Tips
This is kind of like my own little set of guidelines, practices or beliefs that have helped me during my career.
π Created on July 27, 2025.I've wanted to post this for a long time, it's kind of like my own little set of guidelines, practices or beliefs that have helped me during my career. They're definitely not some bullshit gate-keepy "only real programmers..." nonsense. I'm always adding, revising, removing things, but I like having them written down somewhere so I can refer back to them from time to time.
You're of course welcome to follow some, all or none of these things. I'm sure there are folks out there who do none of these are are successful, it's not really about that. It's more about establishing your own set of practices, beliefs that work for you and maybe this list will help you do that. Or maybe it won't, either is fine. If you have some thoughts or opinions on this list or maybe some things from your own list that aren't on here, I'd love to hear about them!
- There is no magic. Computers only do what they are instructed to do.
- Read the error messages.
- When all other reasonable theories have been exhausted, the problem is file encoding. Or DNS.
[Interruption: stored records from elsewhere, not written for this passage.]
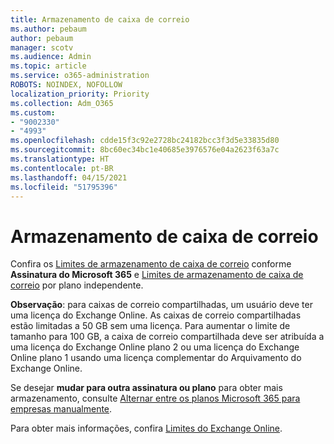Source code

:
 ```yaml
---
title: Armazenamento de caixa de correio
ms.author: pebaum
author: pebaum
manager: scotv
ms.audience: Admin
ms.topic: article
ms.service: o365-administration
ROBOTS: NOINDEX, NOFOLLOW
localization_priority: Priority
ms.collection: Adm_O365
ms.custom:
- "9002330"
- "4993"
ms.openlocfilehash: cdde15f3c92e2728bc24182bcc3f3d5e33835d80
ms.sourcegitcommit: 8bc60ec34bc1e40685e3976576e04a2623f63a7c
ms.translationtype: HT
ms.contentlocale: pt-BR
ms.lasthandoff: 04/15/2021
ms.locfileid: "51795396"
---
```

# <a name="mailbox-storage"></a>Armazenamento de caixa de correio

Confira os [Limites de armazenamento de caixa de correio](https://docs.microsoft.com/office365/servicedescriptions/exchange-online-service-description/exchange-online-limits#mailbox-storage-limits) conforme **Assinatura do Microsoft 365** e [Limites de armazenamento de caixa de correio](https://docs.microsoft.com/office365/servicedescriptions/exchange-online-service-description/exchange-online-limits#storage-limits-across-standalone-plans) por plano independente. 

**Observação**: para caixas de correio compartilhadas, um usuário deve ter uma licença do Exchange Online. As caixas de correio compartilhadas estão limitadas a 50 GB sem uma licença. Para aumentar o limite de tamanho para 100 GB, a caixa de correio compartilhada deve ser atribuída a uma licença do Exchange Online plano 2 ou uma licença do Exchange Online plano 1 usando uma licença complementar do Arquivamento do Exchange Online.

Se desejar **mudar para outra assinatura ou plano** para obter mais armazenamento, consulte [Alternar entre os planos Microsoft 365 para empresas manualmente](https://docs.microsoft.com/microsoft-365/commerce/subscriptions/switch-plans-manually?view=o365-worldwide).

Para obter mais informações, confira [Limites do Exchange Online](https://docs.microsoft.com/office365/servicedescriptions/exchange-online-service-description/exchange-online-limits).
- Invest in your tools: get a keyboard you like, a good chair, a solid desk, a good monitor.
- Invest in your pipelines: create macros, small scripts to make complicated tasks easier.
- Most times, you have to build the shittier version first.
- Linting should never block push, merge or deploy. Automate as much of the code cleanup as possible.
- Avoid code litter
- git is your history, don't commit commented out or unused code.
- refactor for fewer instructions, dont sacrifice readability though.
- names are important, conventions are even more important
- comments are only for why not how.
- Test code should focus on being easily readable and easily written
- Knowing something and proving something are two different things.
- The longest memory is shorter than the shortest pencil. Write documentation.
- Documentation should first focus on why with how being secondary.
- Avoid multiple returns from a function.
- Write code so that it can be read by humans first and run efficiently by the computer second.
- When confronted with a seemingly impossible problem, think "gloves".
- This is a reference to a really great article from TheDailyWTF where a group of engineers were trying to think up the "best" way to keep their hands warm during winter bicycle rides into the office. You don't need a pedal-powered heating coil in your handlebars, you just need gloves.
- Break the problem down to its simplest version, solve that, then add complexity in steps, solving as you iterate.
- Looking information up does not make you stupid, it makes you resourceful. Mages travel with large spellbooks because nobody can remember everything. The best spellcasters are the ones who can look up the right spell in the middle of combat, not the ones who try to know every spell.
- "Glue" work is work. It's undervalued, but no large company can survive without it.